• Your task: Give the records back exactly as written, but without the images.

• Supplied data:
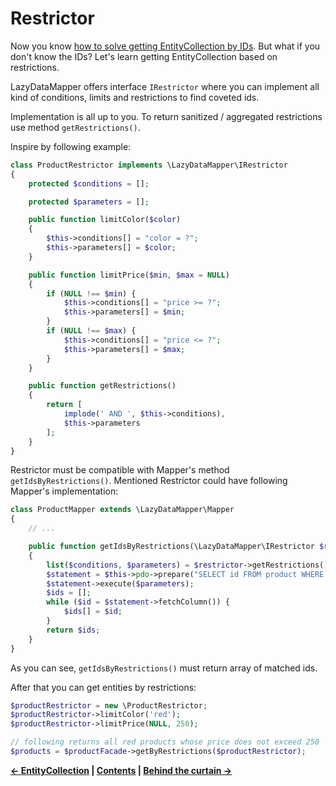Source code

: Restrictor
===

Now you know [how to solve getting EntityCollection by IDs](6.EntityCollection.md).
But what if you don't know the IDs?
Let's learn getting EntityCollection based on restrictions.

LazyDataMapper offers interface `IRestrictor` where you can implement all kind of conditions,
limits and restrictions to find coveted ids.

Implementation is all up to you. To return sanitized / aggregated restrictions use method `getRestrictions()`.

Inspire by following example:

```php
class ProductRestrictor implements \LazyDataMapper\IRestrictor
{
	protected $conditions = [];

	protected $parameters = [];

	public function limitColor($color)
	{
		$this->conditions[] = "color = ?";
		$this->parameters[] = $color;
	}

	public function limitPrice($min, $max = NULL)
	{
		if (NULL !== $min) {
			$this->conditions[] = "price >= ?";
			$this->parameters[] = $min;
		}
		if (NULL !== $max) {
			$this->conditions[] = "price <= ?";
			$this->parameters[] = $max;
		}
	}

	public function getRestrictions()
	{
		return [
			implode(' AND ', $this->conditions),
			$this->parameters
		];
	}
}
```

Restrictor must be compatible with Mapper's method `getIdsByRestrictions()`. Mentioned Restrictor could have
following Mapper's implementation:

```php
class ProductMapper extends \LazyDataMapper\Mapper
{
	// ...

	public function getIdsByRestrictions(\LazyDataMapper\IRestrictor $restrictor)
	{
		list($conditions, $parameters) = $restrictor->getRestrictions();
		$statement = $this->pdo->prepare("SELECT id FROM product WHERE $conditions");
		$statement->execute($parameters);
		$ids = [];
		while ($id = $statement->fetchColumn()) {
			$ids[] = $id;
		}
		return $ids;
	}
}
```

As you can see, `getIdsByRestrictions()` must return array of matched ids.

After that you can get entities by restrictions:

```php
$productRestrictor = new \ProductRestrictor;
$productRestrictor->limitColor('red');
$productRestrictor->limitPrice(NULL, 250);

// following returns all red products whose price does not exceed 250
$products = $productFacade->getByRestrictions($productRestrictor);
```


**[← EntityCollection](6.EntityCollection.md)
| [Contents](../readme.md#documentation)
| [Behind the curtain →](8.Behind-the-curtain.md)**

• Answer to this exercise:
Source code

: Restrictor
===

Now you know [how to solve getting EntityCollection by IDs](6.EntityCollection.md).
But what if you don't know the IDs?
Let's learn getting EntityCollection based on restrictions.

LazyDataMapper offers interface `IRestrictor` where you can implement all kind of conditions,
limits and restrictions to find coveted ids.

Implementation is all up to you. To return sanitized / aggregated restrictions use method `getRestrictions()`.

Inspire by following example:

```php
class ProductRestrictor implements \LazyDataMapper\IRestrictor
{
	protected $conditions = [];

	protected $parameters = [];

	public function limitColor($color)
	{
		$this->conditions[] = "color = ?";
		$this->parameters[] = $color;
	}

	public function limitPrice($min, $max = NULL)
	{
		if (NULL !== $min) {
			$this->conditions[] = "price >= ?";
			$this->parameters[] = $min;
		}
		if (NULL !== $max) {
			$this->conditions[] = "price <= ?";
			$this->parameters[] = $max;
		}
	}

	public function getRestrictions()
	{
		return [
			implode(' AND ', $this->conditions),
			$this->parameters
		];
	}
}
```

Restrictor must be compatible with Mapper's method `getIdsByRestrictions()`. Mentioned Restrictor could have
following Mapper's implementation:

```php
class ProductMapper extends \LazyDataMapper\Mapper
{
	// ...

	public function getIdsByRestrictions(\LazyDataMapper\IRestrictor $restrictor)
	{
		list($conditions, $parameters) = $restrictor->getRestrictions();
		$statement = $this->pdo->prepare("SELECT id FROM product WHERE $conditions");
		$statement->execute($parameters);
		$ids = [];
		while ($id = $statement->fetchColumn()) {
			$ids[] = $id;
		}
		return $ids;
	}
}
```

As you can see, `getIdsByRestrictions()` must return array of matched ids.

After that you can get entities by restrictions:

```php
$productRestrictor = new \ProductRestrictor;
$productRestrictor->limitColor('red');
$productRestrictor->limitPrice(NULL, 250);

// following returns all red products whose price does not exceed 250
$products = $productFacade->getByRestrictions($productRestrictor);
```


**[← EntityCollection](6.EntityCollection.md)
| [Contents](../readme.md#documentation)
| [Behind the curtain →](8.Behind-the-curtain.md)**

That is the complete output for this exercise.